Real-time wildfire detection with semantic explanations

Abstract

Wildfire detection is an indispensable component of many resilient platforms, preventing environmental disasters from damaging life. Online detection, which refers to situations in which wildfire events need to be detected in real time, is an essential tool, as the consequences of wildfires might already be irreversible by the time they are detected. Recently, wildfire detection methods based on machine learning and deep learning have been proposed. However, most of these methods take raw data as the input and then aggregate it into predictive features, which requires all of the historical data or a large part of a stream and violates the timeliness requirement of online detection. Moreover, these methods scarcely discuss the explainability (e.g., how the model comes up with the final detection). The lack of explainability reduces human trust in the system and may hinder further applications of the system, especially in high-stakes situations where decisions can have significant consequences.

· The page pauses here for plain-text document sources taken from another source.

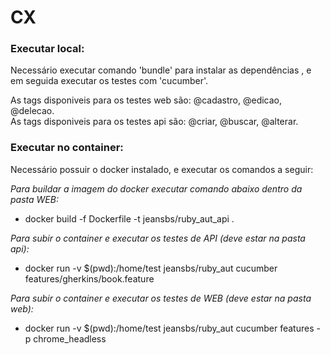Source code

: # CX

### Executar local:

Necessário executar comando 'bundle' para instalar as dependências , e em seguida executar os testes com 'cucumber'.  

As tags disponiveis para os testes web são: @cadastro, @edicao, @delecao.  
As tags disponiveis para os testes api são: @criar, @buscar, @alterar.  

### Executar no container:

Necessário possuir o docker instalado, e executar os comandos a seguir:  

*Para buildar a imagem do docker executar comando abaixo dentro da pasta WEB:*
* docker build -f Dockerfile -t jeansbs/ruby_aut_api .  

*Para subir o container e executar os testes de API (deve estar na pasta api):*  
* docker run -v $(pwd):/home/test jeansbs/ruby_aut cucumber features/gherkins/book.feature  

*Para subir o container e executar os testes de WEB (deve estar na pasta web):*  
* docker run -v $(pwd):/home/test jeansbs/ruby_aut cucumber features -p chrome_headless



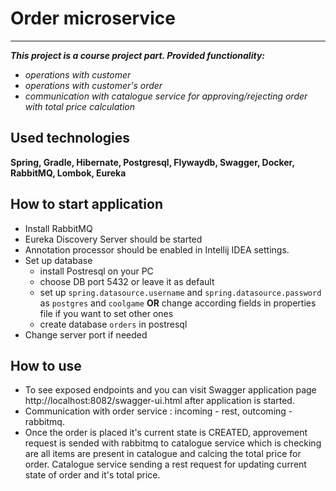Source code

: # Order microservice
____
*__This project is a course project part. Provided functionality:__*
- *operations with customer*
- *operations with customer's order*
- *communication with catalogue service for approving/rejecting order with total price calculation*
## Used technologies
**Spring, Gradle, Hibernate, Postgresql, Flywaydb, Swagger, Docker, RabbitMQ, Lombok, Eureka**
## How to start application
- Install RabbitMQ
- Eureka Discovery Server should be started
- Annotation processor should be enabled in Intellij IDEA settings.
- Set up database
    - install Postresql on your PC
    - choose DB port 5432 or leave it as default
    - set up `spring.datasource.username` and `spring.datasource.password` as `postgres` and `coolgame` **OR** change according fields in properties file if you want to set other ones
    - create database `orders` in postresql
- Change server port if needed
   
## How to use
- To see exposed endpoints and you can visit Swagger application page http://localhost:8082/swagger-ui.html after application is started.
- Communication with order service : incoming - rest, outcoming - rabbitmq.
- Once the order is placed it's current state is CREATED, approvement request is sended with rabbitmq to catalogue service which is checking
are all items are present in catalogue and calcing the total price for order. Catalogue service sending a rest request for updating current 
state of order and it's total price.
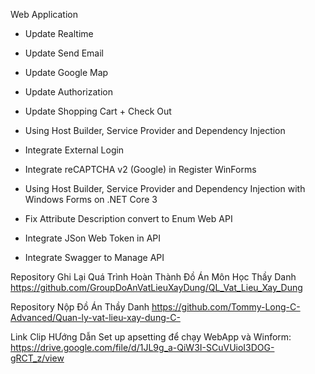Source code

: Web Application

- Update Realtime
- Update Send Email
- Update Google Map
- Update Authorization
- Update Shopping Cart + Check Out
- Using Host Builder, Service Provider and Dependency Injection
- Integrate External Login
- Integrate reCAPTCHA v2 (Google) in Register
WinForms

- Using Host Builder, Service Provider and Dependency Injection with Windows Forms on .NET Core 3
- Fix Attribute Description convert to Enum
Web API

- Integrate JSon Web Token in API
- Integrate Swagger to Manage API

Repository Ghi Lại Quá Trình Hoàn Thành Đồ Án Môn Học Thầy Danh
https://github.com/GroupDoAnVatLieuXayDung/QL_Vat_Lieu_Xay_Dung

Repository Nộp Đồ Án Thầy Danh
https://github.com/Tommy-Long-C-Advanced/Quan-ly-vat-lieu-xay-dung-C-

Link Clip HƯớng Dẫn Set up apsetting để chạy WebApp và Winform:
https://drive.google.com/file/d/1JL9g_a-QiW3I-SCuVUioI3DOG-gRCT_z/view
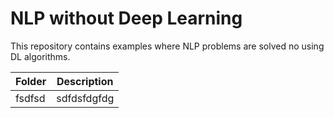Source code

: # NLP without Deep Learning

This repository contains examples where NLP problems are solved no using DL algorithms.

Folder| Description
------|---------
fsdfsd| sdfdsfdgfdg
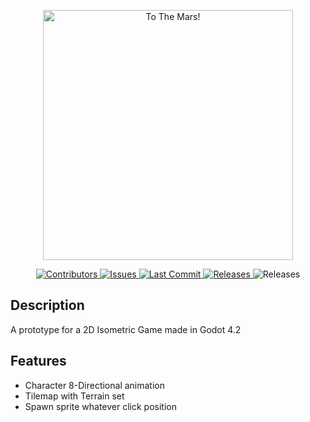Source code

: <p align="center">
    <img width="400" src="https://github.com/lluancarlo/Godot-Isometric/assets/32052204/7dfb4483-6caf-42f5-aa9c-2488f3c0b896" alt="To The Mars!">
</p>

<p align="center">
  <a href="https://github.com/lluancarlo/3DSlotGame/graphs/contributors">
    <img src="https://img.shields.io/github/contributors/lluancarlo/3DSlotGame.svg?style=flat" alt="Contributors" />
  </a>
  <a href="https://github.com/lluancarlo/3DSlotGame/issues">
    <img src="https://img.shields.io/github/issues/lluancarlo/3DSlotGame?style=flat" alt="Issues" />
  </a>
  <a href="https://github.com/lluancarlo/3DSlotGame/graphs/commit-activity">
    <img src="https://img.shields.io/github/last-commit/lluancarlo/3DSlotGame?style=flat" alt="Last Commit" />
  </a>
  <a href="https://github.com/lluancarlo/3DSlotGame/releases">
    <img src="https://img.shields.io/github/downloads/lluancarlo/3DSlotGame/total" alt="Releases" />
  </a>
  <img src="https://img.shields.io/github/repo-size/lluancarlo/3DSlotGame" alt="Releases" />
</p>

## Description
A prototype for a 2D Isometric Game made in Godot 4.2


## Features
- Character 8-Directional animation
- Tilemap with Terrain set
- Spawn sprite whatever click position
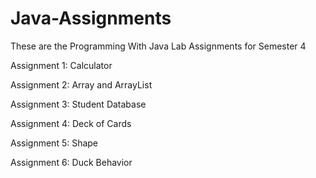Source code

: # Java-Assignments
These are the Programming With Java Lab Assignments for Semester 4

Assignment 1: Calculator

Assignment 2: Array and ArrayList

Assignment 3: Student Database

Assignment 4: Deck of Cards

Assignment 5: Shape

Assignment 6: Duck Behavior
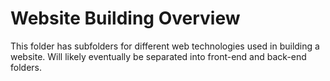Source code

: # Website Building Overview
This folder has subfolders for different web technologies used in building a website. Will likely eventually be separated into front-end and back-end folders.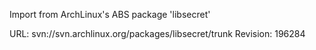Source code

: Import from ArchLinux's ABS package 'libsecret'

URL: svn://svn.archlinux.org/packages/libsecret/trunk
Revision: 196284
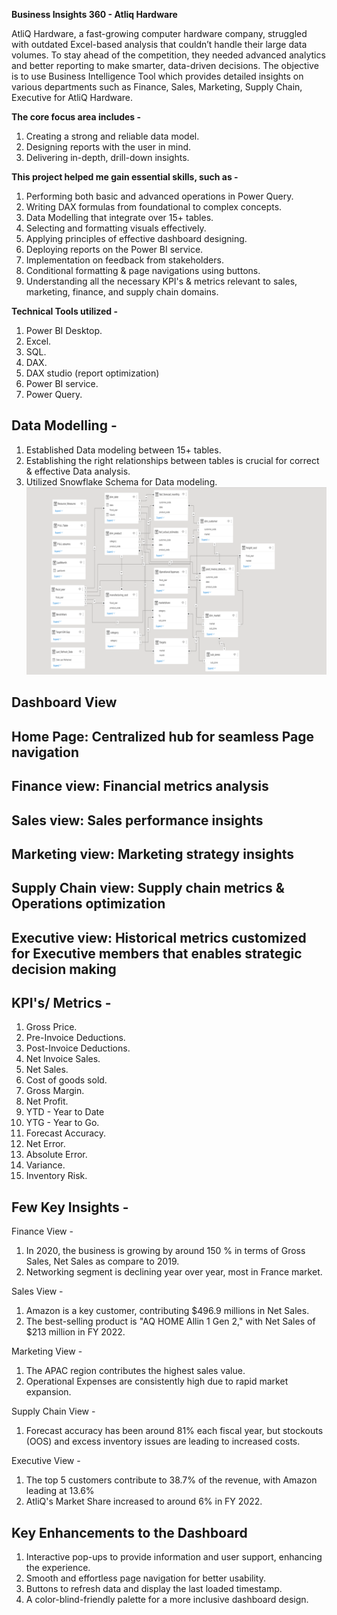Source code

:**Business Insights 360 - Atliq Hardware**

AtliQ Hardware, a fast-growing computer hardware company, struggled with outdated Excel-based analysis that couldn’t handle their large data volumes. To stay ahead of the competition, they needed advanced analytics and better reporting to make smarter, data-driven decisions. The objective is to use Business Intelligence Tool which provides detailed insights on various departments such as Finance, Sales, Marketing, Supply Chain, Executive for AtliQ Hardware.

**The core focus area includes -**

1. Creating a strong and reliable data model.
2. Designing reports with the user in mind.
3. Delivering in-depth, drill-down insights.

**This project helped me gain essential skills, such as -**

1. Performing both basic and advanced operations in Power Query.
2. Writing DAX formulas from foundational to complex concepts.
3. Data Modelling that integrate over 15+ tables.
4. Selecting and formatting visuals effectively.
5. Applying principles of effective dashboard designing.
6. Deploying reports on the Power BI service.
7. Implementation on feedback from stakeholders.
8. Conditional formatting & page navigations using buttons.
9. Understanding all the necessary KPI's & metrics relevant to sales, marketing, finance, and supply chain domains.

**Technical Tools utilized -** 

1. Power BI Desktop.
2. Excel. 
3. SQL.
4. DAX. 
5. DAX studio (report optimization)
6. Power BI service.
7. Power Query.


## Data Modelling -

1. Established Data modeling between 15+ tables.
2. Establishing the right relationships between tables is crucial for correct & effective Data analysis.
3. Utilized Snowflake Schema for Data modeling.
  ![image alt](https://github.com/Shriimant/Power-BI-Business-Insights-360/blob/3247262274e83ecd55f6ffe76b5747ebb3053287/Project_Screenshot2_updated.png)

## Dashboard View 
## Home Page: Centralized hub for seamless Page navigation
## Finance view: Financial metrics analysis
## Sales view: Sales performance insights
## Marketing view: Marketing strategy insights
## Supply Chain view: Supply chain metrics & Operations optimization
## Executive view: Historical metrics customized for Executive members that enables strategic decision making
## KPI's/ Metrics -

1. Gross Price.
2. Pre-Invoice Deductions.
3. Post-Invoice Deductions.
4. Net Invoice Sales.
5. Net Sales.
6. Cost of goods sold.
7. Gross Margin.
8. Net Profit.
9. YTD - Year to Date
10. YTG - Year to Go.
11. Forecast Accuracy.
12. Net Error.
13. Absolute Error.
14. Variance.
15. Inventory Risk.


## Few Key Insights -

Finance View -

1. In 2020, the business is growing by around 150 % in terms of  Gross Sales, Net Sales as compare to 2019.
2. Networking segment is declining year over year, most in France market.
 
Sales View -

1. Amazon is a  key customer, contributing $496.9 millions in Net Sales.
2. The best-selling product is "AQ HOME Allin 1 Gen 2," with Net Sales of $213 million in FY 2022.

Marketing View -

1. The APAC region contributes the highest sales value.
2. Operational Expenses are consistently high due to rapid market expansion. 

Supply Chain View -

1. Forecast accuracy has been around 81% each fiscal year, but stockouts (OOS) and excess inventory issues are leading to increased costs.

Executive View -

1. The top 5 customers contribute to 38.7% of the revenue, with Amazon leading at 13.6%
2. AtliQ's Market Share increased to around 6% in FY 2022.


## Key Enhancements to the Dashboard

1. Interactive pop-ups to provide information and user support, enhancing the experience.
2. Smooth and effortless page navigation for better usability.
3. Buttons to refresh data and display the last loaded timestamp.
4. A color-blind-friendly palette for a more inclusive dashboard design.

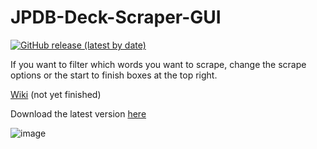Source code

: # JPDB-Deck-Scraper-GUI
[![GitHub release (latest by date)](https://img.shields.io/github/v/release/hopto-dot/JPDB-Deck-Scraper-GUI?color=light%20green&label=Latest)](https://github.com/hopto-dot/JPDB-Deck-Scraper-GUI/releases/latest)

If you want to filter which words you want to scrape, change the scrape options or the start to finish boxes at the top right.

[Wiki](https://github.com/hopto-dot/JPDB-Deck-Scraper-GUI/wiki) (not yet finished)

Download the latest version [here](https://github.com/hopto-dot/JPDB-Deck-Scraper-GUI/releases/latest)

![image](https://user-images.githubusercontent.com/66906618/114516729-9744cb80-9c35-11eb-8243-6c4a0dc9597c.png)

Unlike existing works that treat the timeliness and explainability problems separately, we propose a real-time wildfire detection system that is built upon the streaming capability of complex event processing and the expressiveness of semantic annotation. The system continuously processes raw data streams, transforms them into semantic events, and learns CEP queries that are both predictive and interpretable for humans at the same time. Experiments on four real datasets and one synthetic dataset show that our approach outperforms the baselines in terms of efficiency, accuracy, explainability, and adaptivity.